Cyanothamnus is a genus of flowering plant in the family Rutaceae, native to Australia. Plants in the genus Cyanothamnus are erect or spreading shrubs usually with pinnate leaves (simple leaves in C. anemonifolius and C. nanus) arranged in opposite pairs, the leaves or leaflets flat. The flowers are arranged singly or in cymes with minute bracts. The petals are usually pink or white, sometimes blue or yellowish-green.

==Taxonomy==
The genus was first described in 1839 by John Lindley in A Sketch of the Vegetation of the Swan River Colony. Most of the species now placed in the genus were first described in the genus Boronia, with which Cyanothamnus was synonymized. A molecular phylogenetic study in 2020 showed that as then circumscribed Boronia was polyphyletic, and Lindley's genus was revived. A 2021 classification of the family Rutaceae places Cyanothamnus in the subfamily Zanthoxyloideae.

===Species===
As of September 2021, Plants of the World Online accepted the following species:
- Cyanothamnus acanthocladus (Paul G.Wilson) Duretto & Heslewood (W.A.)
- Cyanothamnus anemonifolius (A.Cunn.) Duretto & Heslewood – narrow-leaved boronia, sticky boronia (Qld., N.S.W., Vic., Tas.)
- Cyanothamnus baeckeaceus (F.Muell.) Duretto & Heslewood (W.A.)
- Cyanothamnus bipinnatus (Lindl.) Duretto & Heslewood – rock boronia (Qld.)
- Cyanothamnus bussellianus (F.Muell.) Duretto & Heslewood (W.A.)
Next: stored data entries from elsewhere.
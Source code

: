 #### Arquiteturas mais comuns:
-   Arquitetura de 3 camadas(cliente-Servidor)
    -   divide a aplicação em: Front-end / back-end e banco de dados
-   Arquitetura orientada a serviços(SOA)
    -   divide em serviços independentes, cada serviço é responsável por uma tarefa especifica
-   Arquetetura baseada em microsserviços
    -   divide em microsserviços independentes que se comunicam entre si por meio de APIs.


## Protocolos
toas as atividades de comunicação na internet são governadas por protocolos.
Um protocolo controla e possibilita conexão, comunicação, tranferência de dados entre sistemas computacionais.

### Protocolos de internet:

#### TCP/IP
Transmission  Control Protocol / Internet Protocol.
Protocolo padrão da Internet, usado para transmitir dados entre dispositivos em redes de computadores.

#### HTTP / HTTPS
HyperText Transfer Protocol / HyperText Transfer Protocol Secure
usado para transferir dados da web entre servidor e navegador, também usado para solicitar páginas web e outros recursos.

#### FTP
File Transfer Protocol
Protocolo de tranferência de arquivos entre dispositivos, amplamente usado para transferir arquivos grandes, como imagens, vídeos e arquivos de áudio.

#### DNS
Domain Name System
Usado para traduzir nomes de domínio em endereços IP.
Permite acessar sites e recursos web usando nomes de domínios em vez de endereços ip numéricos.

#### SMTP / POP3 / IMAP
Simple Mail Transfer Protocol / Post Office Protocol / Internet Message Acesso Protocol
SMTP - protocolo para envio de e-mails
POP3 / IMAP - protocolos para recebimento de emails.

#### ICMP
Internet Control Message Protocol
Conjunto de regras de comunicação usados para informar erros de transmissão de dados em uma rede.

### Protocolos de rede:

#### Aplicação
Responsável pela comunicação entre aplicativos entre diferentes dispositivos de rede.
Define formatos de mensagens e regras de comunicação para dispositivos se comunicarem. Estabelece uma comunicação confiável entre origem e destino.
- Cyanothamnus coerulescens (F.Muell.) Duretto & Heslewood – blue boronia (N.S.W., Vic., S.A., W.A.)
- Cyanothamnus defoliatus (F.Muell.) Duretto & Heslewood (W.A.)
- Cyanothamnus fabianoides (Diels) Duretto & Heslewood (W.A.)
- Cyanothamnus inconspicuus (Benth.) Duretto & Heslewood (W.A.)
- Cyanothamnus inflexus (Duretto) Duretto & Heslewood (Qld., N.S.W.)
- Cyanothamnus montimulliganensis (Duretto) Duretto & Heslewood (Qld.)
- Cyanothamnus nanus (Hook.) Duretto & Heslewood – dwarf boronia, small boronia (N.S.W., Vic., Tas., S.A.)
- Cyanothamnus occidentalis (Duretto) Duretto & Heslewood – rock boronia (Qld., N.S.W.)
- Cyanothamnus penicillatus (Benth.) Duretto & Heslewood (W.A.)
- Cyanothamnus polygalifolius (Sm.) Duretto & Heslewood – dwarf boronia, milkwort-leaved boronia, milkwort boronia (Qld., N.S.W.)
- Cyanothamnus quadrangulus Duretto & Heslewood – narrow-leaved boronia (Qld., N.S.W.)
- Cyanothamnus ramosus Lindl. (W.A.)
- Cyanothamnus rigens (Cheel) Duretto & Heslewood – stiff boronia (N.S.W.)
- Cyanothamnus subsessilis (Benth.) Duretto & Heslewood (W.A.)
- Cyanothamnus tenuis Lindl. – blue boronia (W.A.)
- Cyanothamnus warangensis (Duretto) Duretto & Heslewood (Qld.)
- Cyanothamnus westringioides (Paul G.Wilson) Duretto & Heslewood (W.A.)
- Cyanothamnus yarrowmerensis (Duretto) Duretto & Heslewood (Qld.)